JORNADAS SOBRE CLINICAS JURÍDICAS DE INTERÉS PUBLICO EN ARGENTINA

Desafíos y Alternativas de Implementación

12 y 13 de  julio de 2002

Córdoba – Argentina

 

 

Clínicas Jurídicas
Itinerario, Obstáculos, Dificultades y Programa

Ernesto Domenech

Itinerario

La llegada a las clínicas jurídicas es consecuencia de un recorrido en el que convergen factores diversos. Ciertas incomodidades de recién recibido, la azarosa formación profesional, algunas lecturas adquiridas al margen de la formación académica, experiencias de innovación en las cátedras de grado, proyectos de investigación sobre los casos y la educación legal y actividades de extensión universitaria.

El difícil tránsito del diploma al ejercicio profesional de la abogacía –una experiencia que la significativa desocupación de los abogados atempera- advierte rápidamente al recién recibido que los conocimientos que adquirió en la Facultad poco coinciden, o casi nada con las tareas y experiencias que debe afrontar. Nada más y nada menos que imaginar un proyecto profesional, verificar sus posibilidades de realización, intentar llevarla adelante incluyendo las capacitaciones necesarias, y eventualmente estar dispuesto a redefinirlo, en una tensión singular entre el deseo y las posibilidades, los logros y las frustraciones.

Es que las prácticas están rodeadas de un saber hacer que el joven graduado no posee. Un saber hacer poco formulado, y que se adquiere de manera absolutamente informal y lenta, en tiempos y sitios imprecisos, sin grandes docentes titulados, ni respuestas claras e inequívocas. Gran contraste entonces con el saber explícito, conceptual y cierto que le imponen las academias en clases magistrales y exámenes de respuestas certeras. Y horarios y lugares fijos. Este saber hacer ”práctico”, muy frecuentemente incómodo, posee muy pocos registros y estudios que den cuenta de él. De sus vicisitudes, y la fascinante incertidumbre que, si se toleran las ansiedades, se convierte, aun en sus rutinas más abrumadoras, en posibilidades de innovación y descubrimiento.

Entender este malestar inolvidable, y resolverlo, aun a costa de nuevos malestares constituye un primer hito hacia las clínicas jurídicas.

Un hito que marca los límites de los saberes adquiridos en las Academias y sus prácticas de papel, sin casos, ni personas reales, que sientan, sufran y hablen.
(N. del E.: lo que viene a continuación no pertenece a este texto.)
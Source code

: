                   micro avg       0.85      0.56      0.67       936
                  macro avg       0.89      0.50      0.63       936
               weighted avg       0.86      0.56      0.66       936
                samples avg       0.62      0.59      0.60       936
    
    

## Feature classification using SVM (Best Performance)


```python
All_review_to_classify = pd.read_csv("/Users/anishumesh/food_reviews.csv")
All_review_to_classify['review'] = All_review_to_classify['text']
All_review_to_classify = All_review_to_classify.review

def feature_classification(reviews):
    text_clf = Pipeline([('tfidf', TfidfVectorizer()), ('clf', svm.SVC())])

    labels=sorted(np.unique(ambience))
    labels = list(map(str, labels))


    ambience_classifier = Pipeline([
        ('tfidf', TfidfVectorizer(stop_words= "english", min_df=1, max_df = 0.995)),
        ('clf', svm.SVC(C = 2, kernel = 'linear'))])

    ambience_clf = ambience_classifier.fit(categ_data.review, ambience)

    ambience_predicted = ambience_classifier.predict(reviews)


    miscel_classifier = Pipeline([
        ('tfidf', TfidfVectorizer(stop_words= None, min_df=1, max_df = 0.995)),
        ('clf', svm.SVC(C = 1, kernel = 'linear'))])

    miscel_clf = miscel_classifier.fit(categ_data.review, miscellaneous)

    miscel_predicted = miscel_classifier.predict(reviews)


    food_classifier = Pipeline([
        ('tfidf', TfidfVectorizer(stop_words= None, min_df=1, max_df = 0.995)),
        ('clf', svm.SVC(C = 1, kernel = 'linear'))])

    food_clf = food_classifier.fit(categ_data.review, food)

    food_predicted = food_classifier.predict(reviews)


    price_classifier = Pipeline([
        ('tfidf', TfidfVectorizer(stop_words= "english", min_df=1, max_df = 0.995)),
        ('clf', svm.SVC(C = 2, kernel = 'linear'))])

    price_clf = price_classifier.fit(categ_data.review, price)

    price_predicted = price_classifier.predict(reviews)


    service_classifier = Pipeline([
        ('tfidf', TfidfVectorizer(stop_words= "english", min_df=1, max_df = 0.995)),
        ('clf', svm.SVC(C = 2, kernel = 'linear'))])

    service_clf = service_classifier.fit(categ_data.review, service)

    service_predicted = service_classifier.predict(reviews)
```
Algunas lecturas que suelen adquirirse al margen de la carrera han sido, en mi caso, otro estímulo. Lecturas que cuestionan las dogmáticas jurídicas, como las que desde hace ya muchos años, formularon Genaro Carrió y Carlos Santiago Nino en la Argentina, o Merryman en un texto pensado para estudiantes norteamericanos. Lecturas que desmistifican una ley perfecta, que advierten sobre la importancia y el rol de los intérpretes y aplicadores de la ley, sobre la variaciones de las lecturas, sobre la importancia de la diversidad de puntos de vista, sobre la necesidad de su explicitación clara y justificación precisa, tanto como sobre los intereses de las personas que demandan la intervención de los abogados. Autores que enfatizan la importancia de los casos de verdad, por oposición a los casos que se inventan para mostrar el aporte de las Teorías que se estudian, mas allá de sus probabilidades ciertas. Y que se atreven a destacar la creatividad que reiteración memorísticas de leyes y doctrinas aletarga.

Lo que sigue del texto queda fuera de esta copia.